Why it matters: A Delaware judge’s decision to void Tesla’s $56 billion pay package for Elon Musk helped prompt the billionaire to persuade shareholders to redomicile the carmaker in Texas and urge other companies to follow suit. (He reposted commentary about Gurley’s post.)

Meta is now exploring a jump from Delaware to Texas or another state. Walmart has reportedly told Delaware lawmakers it, too, might exit. SpaceX already followed Tesla, and at least a dozen other companies are weighing moves to Nevada or Texas this year. (Delaware this spring enacted a new law meant to dissuade companies from leaving.)

The study’s author says he isn’t advocating a view.When I spoke to Grundfest on Sunday, he said, “I’m not drawing any inferences. I’m not telling anybody what it means. The data is the data.”

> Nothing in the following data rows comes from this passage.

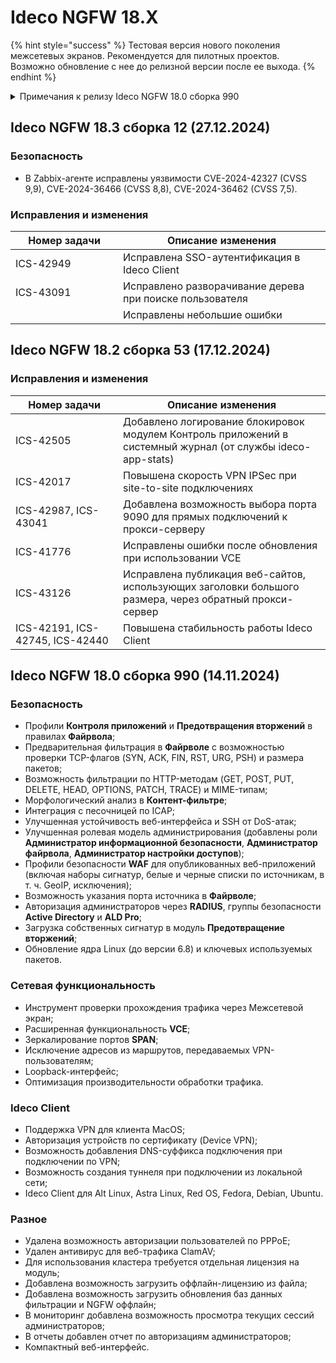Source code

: # Ideco NGFW 18.X

{% hint style="success" %}
Тестовая версия нового поколения межсетевых экранов. Рекомендуется для пилотных проектов. Возможно обновление с нее до релизной версии после ее выхода.
{% endhint %}

<details>

<summary>Примечания к релизу Ideco NGFW 18.0 сборка 990</summary>

**Дата выхода версии**: 14.11.2024.

Техническая поддержка и обратная связь (поможет нам улучшить продукт):

* Обсудить версию в телеграмм-канале с разработчиками: [https://t.me/idecoutm](https://t.me/idecoutm)
* Портал технической поддержки: [https://help.ideco.ru/](https://help.ideco.ru/)
* Электронная почта: help@ideco.ru
* Telegram: [ideco.bot](https://telegram.im/@ideco\_support\_bot)

[Скачать Ideco NGFW 18.](https://my.ideco.ru/)\
Автоматическая регистрация тестовой лицензии: my.ideco.ru (полная функциональность на 40 дней и 10 000 пользователей).

**Обновление с релизов Ideco UTM 17.Х:**

Антивирус ClamAV будет удален из продукта. Рекомендуем перейти на антивирус Касперского.

**Обновление с релизов Ideco UTM 8.12 и старше:**

Обновление с релиза Ideco UTM 13 возможно через автоматические обновления (тестовый канал, будет доступна в ближайшее время).\
Обновление с релизов 8.х, 9.х, 10.х, 11.х, 12.х возможно через автоматические обновления с промежуточным обновлением до версий 9.11, 10.7, 11.10, 12.8.\
После обновлении на Ideco UTM 15 приостанавливается синхронизация с Active Directory, если локальные пользователи Ideco UTM находятся в группах Active Directory.

**Обновление с версии Ideco UTM 7.9.9:**

Прямое обновление до версии 18 напрямую невозможно.\
Возможна миграция настроек (загрузка бэкапа настроек) на предварительно установленную версию [9.11](https://storage.yandexcloud.net/ideco-utm-iso/Ideco-UTM-9-11-2.iso) и дальнейшее обновление до версии 17.0 с помощью автоматического обновления.

**Контроль приложений и Предотвращение вторжений**

Настройки **Контроля приложений** и проверки трафика модулем **Предотвращения вторжений** с этой версии перенесены в **Профили безопасности**, которые применяются в правилах **Файрвола**. Проверьте настройки фильтрации трафика после обновления.

</details>

## Ideco NGFW 18.3 сборка 12 (27.12.2024)

### Безопасность

* В Zabbix-агенте исправлены уязвимости CVE-2024-42327 (CVSS 9,9), CVE-2024-36466 (CVSS 8,8), CVE-2024-36462 (CVSS 7,5).

### Исправления и изменения

<table><thead><tr><th width="156">Номер задачи</th><th>Описание изменения</th></tr></thead><tbody><tr><td>ICS-42949</td><td>Исправлена SSO-аутентификация в Ideco Client</td></tr><tr><td>ICS-43091</td><td>Исправлено разворачивание дерева при поиске пользователя</td></tr><tr><td> </td><td>Исправлены небольшие ошибки</td></tr></tbody></table>

## Ideco NGFW 18.2 сборка 53 (17.12.2024)

### Исправления и изменения

<table><thead><tr><th width="156">Номер задачи</th><th>Описание изменения</th></tr></thead><tbody><tr><td>ICS-42505</td><td>Добавлено логирование блокировок модулем Контроль приложений в системный журнал (от службы ideco-app-stats)</td></tr><tr><td>ICS-42017</td><td>Повышена скорость VPN IPSec при site-to-site подключениях</td></tr><tr><td>ICS-42987, ICS-43041</td><td>Добавлена возможность выбора порта 9090 для прямых подключений к прокси-серверу</td></tr><tr><td>ICS-41776</td><td>Исправлены ошибки после обновления при использовании VCE</td></tr><tr><td>ICS-43126</td><td>Исправлена публикация веб-сайтов, использующих заголовки большого размера, через обратный прокси-сервер</td></tr><tr><td>ICS-42191, ICS-42745, ICS-42440</td><td>Повышена стабильность работы Ideco Client</td></tr></tbody></table>

## Ideco NGFW 18.0 сборка 990 (14.11.2024)

### Безопасность

* Профили **Контроля приложений** и **Предотвращения вторжений** в правилах **Файрвола**;
* Предварительная фильтрация в **Файрволе** с возможностью проверки TCP-флагов (SYN, ACK, FIN, RST, URG, PSH) и размера пакетов;
* Возможность фильтрации по HTTP-методам (GET, POST, PUT, DELETE, HEAD, OPTIONS, PATCH, TRACE) и MIME-типам;
* Морфологический анализ в **Контент-фильтре**;
* Интеграция с песочницей по ICAP;
* Улучшенная устойчивость веб-интерфейса и SSH от DoS-атак;
* Улучшенная ролевая модель администрирования (добавлены роли **Администратор информационной безопасности**, **Администратор файрвола**, **Администратор настройки доступов**);
* Профили безопасности **WAF** для опубликованных веб-приложений (включая наборы сигнатур, белые и черные списки по источникам, в т. ч. GeoIP, исключения);
* Возможность указания порта источника в **Файрволе**;
* Авторизация администраторов через **RADIUS**, группы безопасности **Active Directory** и **ALD Pro**;
* Загрузка собственных сигнатур в модуль **Предотвращение вторжений**;
* Обновление ядра Linux (до версии 6.8) и ключевых используемых пакетов.

### Сетевая функциональность

* Инструмент проверки прохождения трафика через Межсетевой экран;
* Расширенная функциональность **VCE**;
* Зеркалирование портов **SPAN**;
* Исключение адресов из маршрутов, передаваемых VPN-пользователям;
* Loopback-интерфейс;
* Оптимизация производительности обработки трафика.

### Ideco Client

* Поддержка VPN для клиента MacOS;
* Авторизация устройств по сертификату (Device VPN);
* Возможность добавления DNS-суффикса подключения при подключении по VPN;
* Возможность создания туннеля при подключении из локальной сети;
* Ideco Client для Alt Linux, Astra Linux, Red OS, Fedora, Debian, Ubuntu.

### Разное

* Удалена возможность авторизации пользователей по PPPoE;
* Удален антивирус для веб-трафика ClamAV;
* Для использования кластера требуется отдельная лицензия на модуль;
* Добавлена возможность загрузить оффлайн-лицензию из файла;
* Добавлена возможность загрузить обновления баз данных фильтрации и NGFW оффлайн;
* В мониторинг добавлена возможность просмотра текущих сессий администраторов;
* В отчеты добавлен отчет по авторизациям администраторов;
* Компактный веб-интерфейс.
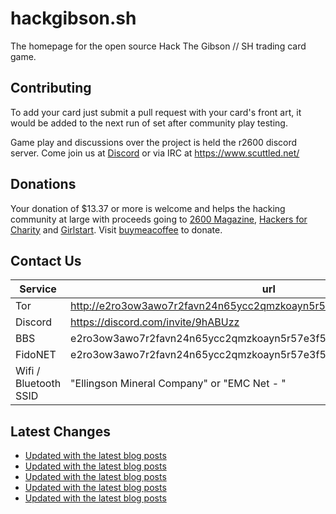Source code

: # hackgibson.sh
The homepage for the open source Hack The Gibson // SH trading card game.


## Contributing

To add your card just submit a pull request with your card's front art, it would be added to the next run of set after community play testing.

Game play and discussions over the project is held the r2600 discord server. Come join us at [Discord](https://discord.com/invite/9hABUzz) or via IRC at https://www.scuttled.net/


## Donations

Your donation of $13.37 or more is welcome and helps the hacking community at large with proceeds going to [2600 Magazine](https://2600.com/), [Hackers for Charity](https://hackersforcharity.org) and [Girlstart](https://girlstart.org).  Visit [buymeacoffee](https://www.buymeacoffee.com/hackgibson.sh) to donate.


## Contact Us

Service | url
-|-
Tor | http://e2ro3ow3awo7r2favn24n65ycc2qmzkoayn5r57e3f56nvjwdcgg32ad.onion
Discord | https://discord.com/invite/9hABUzz
BBS | e2ro3ow3awo7r2favn24n65ycc2qmzkoayn5r57e3f56nvjwdcgg32ad.onion:23
FidoNET | e2ro3ow3awo7r2favn24n65ycc2qmzkoayn5r57e3f56nvjwdcgg32ad.onion:24554
Wifi / Bluetooth SSID | "Ellingson Mineral Company" or "EMC Net - <fidonet address>"

## Latest Changes
<!-- BLOG-POST-LIST:START -->
- [Updated with the latest blog posts](https://github.com/DFW2600/hackgibson.sh/commit/05ee6804e0a98c3e5701d42ce221f75cc3c71bca)
- [Updated with the latest blog posts](https://github.com/DFW2600/hackgibson.sh/commit/f80fe7d214c186480ea54b334457507989c39caa)
- [Updated with the latest blog posts](https://github.com/DFW2600/hackgibson.sh/commit/5195cd7b62a7f5b12b36517a6e7147d55d369654)
- [Updated with the latest blog posts](https://github.com/DFW2600/hackgibson.sh/commit/9163a33ccfc017a35ff09f464a2f14dd53df85de)
- [Updated with the latest blog posts](https://github.com/DFW2600/hackgibson.sh/commit/5374784f1d3e42fc29d4471d5eb0667a8842b217)
<!-- BLOG-POST-LIST:END -->

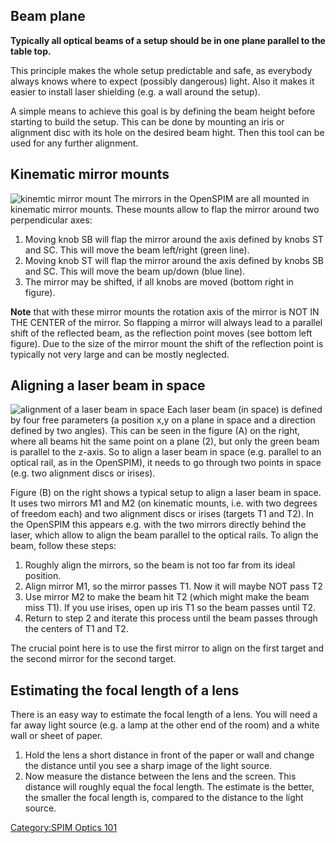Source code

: ## Beam plane

**Typically all optical beams of a setup should be in one plane parallel
to the table top.**

This principle makes the whole setup predictable and safe, as everybody
always knows where to expect (possibly dangerous) light. Also it makes
it easier to install laser shielding (e.g. a wall around the setup).

A simple means to achieve this goal is by defining the beam height
before starting to build the setup. This can be done by mounting an iris
or alignment disc with its hole on the desired beam hight. Then this
tool can be used for any further alignment.

## Kinematic mirror mounts

![kinemtic mirror mount](Spimoptics_kinematicmirrormount.png
"kinemtic mirror mount") The mirrors in the OpenSPIM are all mounted in
kinematic mirror mounts. These mounts allow to flap the mirror around
two perpendicular axes:

1.  Moving knob SB will flap the mirror around the axis defined by knobs
    ST and SC. This will move the beam left/right (green line).
2.  Moving knob ST will flap the mirror around the axis defined by knobs
    SB and SC. This will move the beam up/down (blue line).
3.  The mirror may be shifted, if all knobs are moved (bottom right in
    figure).

**Note** that with these mirror mounts the rotation axis of the mirror
is NOT IN THE CENTER of the mirror. So flapping a mirror will always
lead to a parallel shift of the reflected beam, as the reflection point
moves (see bottom left figure). Due to the size of the mirror mount the
shift of the reflection point is typically not very large and can be
mostly neglected.

## Aligning a laser beam in space

![alignment of a laser beam in space](Spimoptics_alignmentinspace.png
"alignment of a laser beam in space") Each laser beam (in space) is
defined by four free parameters (a position x,y on a plane in space and
a direction defined by two angles). This can be seen in the figure (A)
on the right, where all beams hit the same point on a plane (2), but
only the green beam is parallel to the z-axis. So to align a laser beam
in space (e.g. parallel to an optical rail, as in the OpenSPIM), it
needs to go through two points in space (e.g. two alignment discs or
irises).

Figure (B) on the right shows a typical setup to align a laser beam in
space. It uses two mirrors M1 and M2 (on kinematic mounts, i.e. with two
degrees of freedom each) and two alignment discs or irises (targets T1
and T2). In the OpenSPIM this appears e.g. with the two mirrors directly
behind the laser, which allow to align the beam parallel to the optical
rails. To align the beam, follow these steps:

1.  Roughly align the mirrors, so the beam is not too far from its ideal
    position.
2.  Align mirror M1, so the mirror passes T1. Now it will maybe NOT pass
    T2
3.  Use mirror M2 to make the beam hit T2 (which might make the beam
    miss T1). If you use irises, open up iris T1 so the beam passes
    until T2.
4.  Return to step 2 and iterate this process until the beam passes
    through the centers of T1 and T2.

The crucial point here is to use the first mirror to align on the first
target and the second mirror for the second target.

## Estimating the focal length of a lens

There is an easy way to estimate the focal length of a lens. You will
need a far away light source (e.g. a lamp at the other end of the room)
and a white wall or sheet of paper.

1.  Hold the lens a short distance in front of the paper or wall and
    change the distance until you see a sharp image of the light source.
2.  Now measure the distance between the lens and the screen. This
    distance will roughly equal the focal length. The estimate is the
    better, the smaller the focal length is, compared to the distance to
    the light source.

[Category:SPIM Optics 101](Category:SPIM_Optics_101 "wikilink")
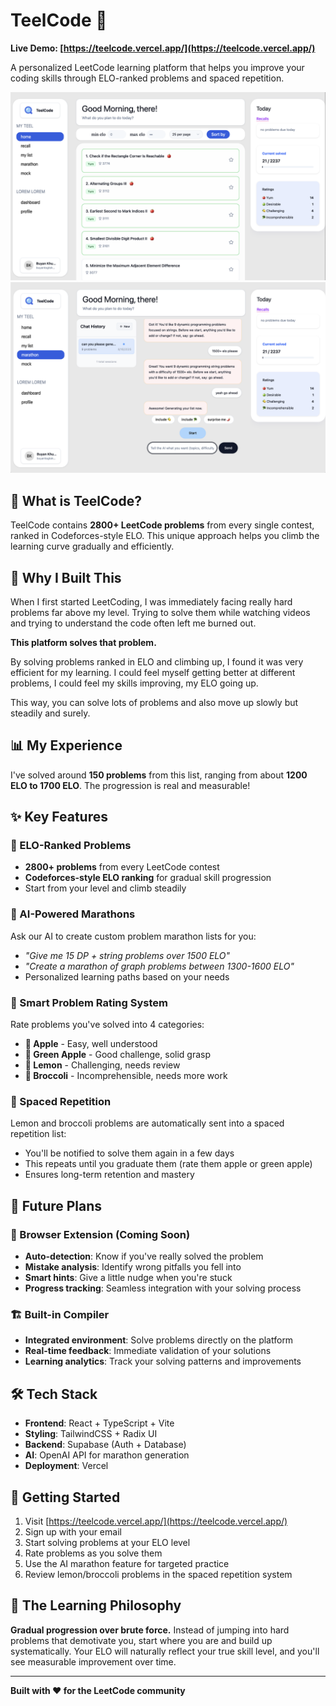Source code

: # TeelCode 🧠

**Live Demo: [https://teelcode.vercel.app/](https://teelcode.vercel.app/)**

A personalized LeetCode learning platform that helps you improve your coding skills through ELO-ranked problems and spaced repetition.

![TeelCode Dashboard](1.png)
![Problem Solving Interface](2.png)

## 🎯 What is TeelCode?

TeelCode contains **2800+ LeetCode problems** from every single contest, ranked in Codeforces-style ELO. This unique approach helps you climb the learning curve gradually and efficiently.

## 🚀 Why I Built This

When I first started LeetCoding, I was immediately facing really hard problems far above my level. Trying to solve them while watching videos and trying to understand the code often left me burned out.

**This platform solves that problem.**

By solving problems ranked in ELO and climbing up, I found it was very efficient for my learning. I could feel myself getting better at different problems, I could feel my skills improving, my ELO going up.

This way, you can solve lots of problems and also move up slowly but steadily and surely.

## 📊 My Experience

I've solved around **150 problems** from this list, ranging from about **1200 ELO to 1700 ELO**. The progression is real and measurable!

## ✨ Key Features

### 🎯 ELO-Ranked Problems

- **2800+ problems** from every LeetCode contest
- **Codeforces-style ELO ranking** for gradual skill progression
- Start from your level and climb steadily

### 🤖 AI-Powered Marathons

Ask our AI to create custom problem marathon lists for you:

- _"Give me 15 DP + string problems over 1500 ELO"_
- _"Create a marathon of graph problems between 1300-1600 ELO"_
- Personalized learning paths based on your needs

### 🍎 Smart Problem Rating System

Rate problems you've solved into 4 categories:

- **🍎 Apple** - Easy, well understood
- **🍏 Green Apple** - Good challenge, solid grasp
- **🍋 Lemon** - Challenging, needs review
- **🥦 Broccoli** - Incomprehensible, needs more work

### 🔄 Spaced Repetition

Lemon and broccoli problems are automatically sent into a spaced repetition list:

- You'll be notified to solve them again in a few days
- This repeats until you graduate them (rate them apple or green apple)
- Ensures long-term retention and mastery

## 🔮 Future Plans

### 🧩 Browser Extension (Coming Soon)

- **Auto-detection**: Know if you've really solved the problem
- **Mistake analysis**: Identify wrong pitfalls you fell into
- **Smart hints**: Give a little nudge when you're stuck
- **Progress tracking**: Seamless integration with your solving process

### 🏗️ Built-in Compiler

- **Integrated environment**: Solve problems directly on the platform
- **Real-time feedback**: Immediate validation of your solutions
- **Learning analytics**: Track your solving patterns and improvements

## 🛠️ Tech Stack

- **Frontend**: React + TypeScript + Vite
- **Styling**: TailwindCSS + Radix UI
- **Backend**: Supabase (Auth + Database)
- **AI**: OpenAI API for marathon generation
- **Deployment**: Vercel

## 🚀 Getting Started

1. Visit [https://teelcode.vercel.app/](https://teelcode.vercel.app/)
2. Sign up with your email
3. Start solving problems at your ELO level
4. Rate problems as you solve them
5. Use the AI marathon feature for targeted practice
6. Review lemon/broccoli problems in the spaced repetition system

## 🎯 The Learning Philosophy

**Gradual progression over brute force.** Instead of jumping into hard problems that demotivate you, start where you are and build up systematically. Your ELO will naturally reflect your true skill level, and you'll see measurable improvement over time.

---

**Built with ❤️ for the LeetCode community**
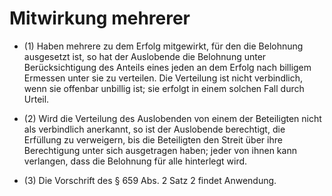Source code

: # Mitwirkung mehrerer

- (1) Haben mehrere zu dem Erfolg mitgewirkt, für den die Belohnung ausgesetzt ist, so hat der Auslobende die Belohnung unter Berücksichtigung des Anteils eines jeden an dem Erfolg nach billigem Ermessen unter sie zu verteilen. Die Verteilung ist nicht verbindlich, wenn sie offenbar unbillig ist; sie erfolgt in einem solchen Fall durch Urteil.

- (2) Wird die Verteilung des Auslobenden von einem der Beteiligten nicht als verbindlich anerkannt, so ist der Auslobende berechtigt, die Erfüllung zu verweigern, bis die Beteiligten den Streit über ihre Berechtigung unter sich ausgetragen haben; jeder von ihnen kann verlangen, dass die Belohnung für alle hinterlegt wird.

- (3) Die Vorschrift des § 659 Abs. 2 Satz 2 findet Anwendung.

But if you know Grundfest — who has taught corporate directors how to be directors for 30 years and long weighed in on all sorts of governance issues — the study can be seen as a shot across the bow of Delaware’s activist approach.

The study has its critics, however. It’s a small sample size to begin with, said Joel Fleming, a partner at Equity Litigation Group who represents investors. Several of the cases the authors include are not actually Delaware fee awards, he said; moreover, the methodology for federal cases is different.

(Grundfest, in response to Fleming’s criticism, told me that “Even if we made all the adjustments that Fleming suggests — adjustments that are objectively unwarranted — Delaware would still remain an outlier on an empirical basis.”)

The authors undercounted the percentage of federal cases with big so-called lodestar attorneys’ fees, Brian Fitzpatrick, a law professor at Vanderbilt University who has studied class action settlements and fee awards, told DealBook.

The question for directors: Are the long-perceived governance protections of Delaware worth the latest verdicts — and the lawyer bills — when Texas or Nevada beckon?

The question for shareholders: Most companies require you to vote for them to leave Delaware. Will you?